The image that replaced the schematic drew Arthur's attention before he had made any decision to give it.

Armor. Full-body, composite build. The base coat was silver, the kind of silver that implied layered alloy rather than surface finish, and across the chest in deep blood red was a dragon. Not a logo, not a corporate mark—a dragon, full-scaled and outstretched, wings spreading over the chest cavity with the neck arcing up across the right shoulder, the head reaching toward the collarbone. The visor of the helmet was a T-cut in matching red, the field of view narrow and deliberate, the silhouette of a soldier designed to survive contact that should have ended them.

"Blood Dragon Armor," Harper said. "Engineering prototype. Enhanced personal shielding significantly beyond current Cerberus issue. My people have been building it for fourteen months."

Arthur heard the door.

The Monarks had apparently been standing close enough to the threshold that sound traveled, because the door opened eight centimeters and Anis's voice came through the gap with no particular embarrassment. "*Blood Dragon Armor*," she said, in a tone that managed to be reverent and incredulous simultaneously.

"Incredible," came Nyx from slightly farther back. "They named a prototype and that's the name they chose. With their whole chest."

V's voice: "To be fair, the naming tracks."

Harper looked at the door without evident surprise or irritation. "The name was my lead engineer's idea. He said it suited the build philosophy."
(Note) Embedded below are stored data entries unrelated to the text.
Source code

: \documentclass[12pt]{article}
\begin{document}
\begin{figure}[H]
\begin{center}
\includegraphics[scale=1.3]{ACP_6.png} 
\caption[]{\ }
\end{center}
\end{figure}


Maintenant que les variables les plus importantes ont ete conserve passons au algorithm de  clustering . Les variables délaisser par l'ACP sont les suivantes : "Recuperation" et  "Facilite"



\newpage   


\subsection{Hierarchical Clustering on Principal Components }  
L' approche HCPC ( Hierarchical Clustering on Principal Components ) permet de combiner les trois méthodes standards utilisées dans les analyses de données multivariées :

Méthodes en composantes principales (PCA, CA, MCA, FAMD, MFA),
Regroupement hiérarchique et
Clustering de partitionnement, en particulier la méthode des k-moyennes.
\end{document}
"He wasn't wrong," Nyx allowed.

Arthur looked at the projection a moment longer—the dragon across the silver, the red of the visor. He was tired. He had two fractured ribs and one arm and he had spent the small hours of the previous night adding up costs he could not settle. And he knew, with the particular self-knowledge that came from years of watching himself do this, that he was about to refuse on the grounds that he was not a man who could be purchased with hardware, no matter how well-designed.

"Commander."

Miranda had stepped fully into the room. He looked at her and found her expression calibrated with the specific precision she used when she had something to say that she believed he needed to hear and was not interested in softening. "Anything that makes you harder to kill on the field is not a transaction. It's a resource. The distinction matters." She paused. "Take the arm. Take the armor."
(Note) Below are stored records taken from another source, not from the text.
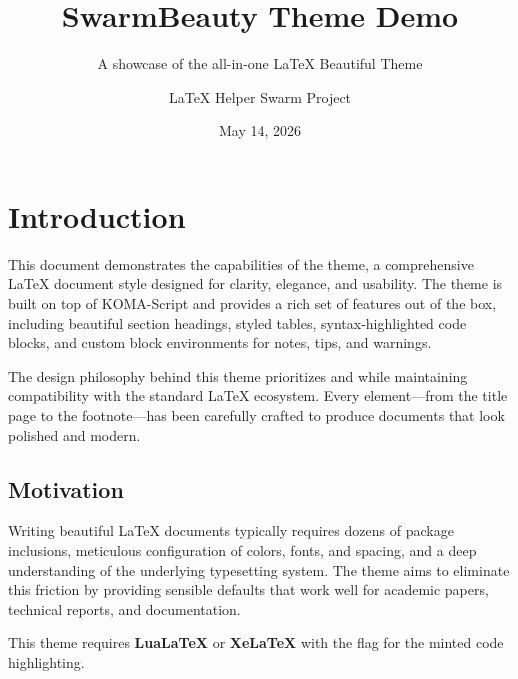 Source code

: \documentclass[11pt, a4paper]{scrartcl}
\title{SwarmBeauty Theme Demo}
\subtitle{A showcase of the all-in-one LaTeX Beautiful Theme}
\author{LaTeX Helper Swarm Project}
\date{May 14, 2026}
\begin{document}

\swarmtitlepage


\tableofcontents
\newpage


\section{Introduction}

This document demonstrates the capabilities of the  theme, a comprehensive
LaTeX document style designed for clarity, elegance, and usability. The theme is built on
top of KOMA-Script and provides a rich set of features out of the box, including beautiful
section headings, styled tables, syntax-highlighted code blocks, and custom block
environments for notes, tips, and warnings.

The design philosophy behind this theme prioritizes  and
 while maintaining compatibility with the standard
LaTeX ecosystem. Every element---from the title page to the footnote---has been
carefully crafted to produce documents that look polished and modern.

\subsection{Motivation}

Writing beautiful LaTeX documents typically requires dozens of package inclusions,
meticulous configuration of colors, fonts, and spacing, and a deep understanding of
the underlying typesetting system. The  theme aims to eliminate this
friction by providing sensible defaults that work well for academic papers, technical
reports, and documentation.

\begin{noteblock}
This theme requires \textbf{LuaLaTeX} or \textbf{XeLaTeX} with the
 flag for the minted code highlighting.
\end{noteblock}
\end{document}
Arthur looked at the door. Rapi had come in behind Miranda, quiet, standing just inside the threshold. She was not a woman who deployed expressions for effect. What was on her face now was not an argument. It was the plain, unvarnished version of concern that she spent considerable effort keeping out of professional contexts, and the fact that it was here, in this room, in this meeting, was more precise than anything she might have said. Alisa, beside her in the doorway, was watching him with an expression he recognized from the ascent shaft—the same focused, steady want that she had brought to the moment she'd defied his order to stay at rear guard.
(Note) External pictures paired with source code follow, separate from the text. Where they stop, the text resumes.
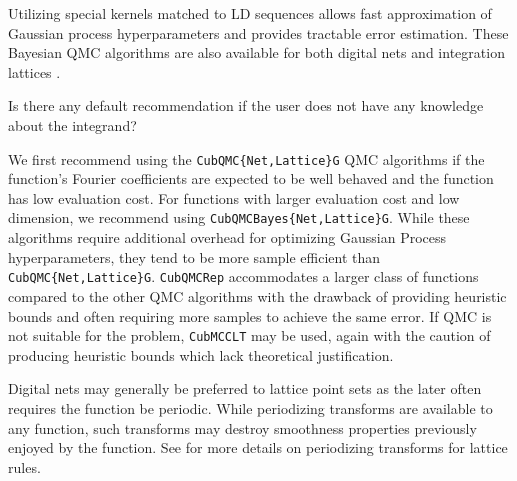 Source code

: \documentclass{article}[12pt]
\newcommand{\JRComment}[1]{{\color{violet}#1}}
\begin{document}
\begin{description}
    Utilizing special kernels matched to LD sequences allows fast approximation of Gaussian process hyperparameters and provides tractable error estimation. These Bayesian QMC algorithms are also available for both digital nets \cite{cubqmcbayes_thesis} and integration lattices  \cite{cubqmcbayeslattice}. 
\end{description}

\JRComment{Is there any default recommendation if the user does not have any knowledge about the integrand?}

We first recommend using the  \texttt{CubQMC\{Net,Lattice\}G} QMC algorithms if the function's Fourier coefficients are expected to be well behaved and the function has low evaluation cost. For functions with larger evaluation cost and low dimension, we recommend using  \texttt{CubQMCBayes\{Net,Lattice\}G}. While these algorithms require additional overhead for optimizing Gaussian Process hyperparameters, they tend to be more sample efficient than \texttt{CubQMC\{Net,Lattice\}G}. \texttt{CubQMCRep} accommodates a larger class of functions compared to the other QMC algorithms with the drawback of providing heuristic bounds and often requiring more samples to achieve the same error. If QMC is not suitable for the problem, \texttt{CubMCCLT} may be used, again with the caution of producing heuristic bounds which lack theoretical justification.

Digital nets may generally be preferred to lattice point sets as the later often requires the function be periodic. While periodizing transforms are available to any function, such transforms may destroy smoothness properties previously enjoyed by the function. See \cite[Chapter 16]{mcbook} for more details on periodizing transforms for lattice rules.

\end{document}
He was quiet for a long moment.

"Fine," he said.

Harper let out a breath that was almost nothing, very quietly controlled.

"I'll come to Cerberus HQ for the arm install. We'll discuss Cora's integration then." Arthur looked at Harper directly. "She's a Monark. Not a Cerberus asset on secondment. If she comes to this squad, she answers to the squad's structure and to me, not to you. You understand that."

"I do," Harper said. And then, with the same fractional drop in the professional register as before: "I'm counting on it." He picked up the Omni-tool and stood. "I'll have the armor delivered tomorrow morning. Come to HQ in the afternoon." He paused at the door, looking once at the assembled Monarks who had very obviously not left. "She's going to be good," he said, and it was addressed to the room, not just to Arthur. "She has my stubbornness and her mother's instincts. She won't make things easy for any of you." A beat. "I consider that a feature."

He left.

The room sat with the silence he had left behind. Then Anis said, very quietly, "Blood Dragon," as if confirming the reality of the object by repeating its name, and somehow that broke the particular weight of the last half hour and let the morning come back in around the edges.

Arthur looked at his squad. His restructured, imperfect, exhausted squad.

"All right," he said. "We have work to do."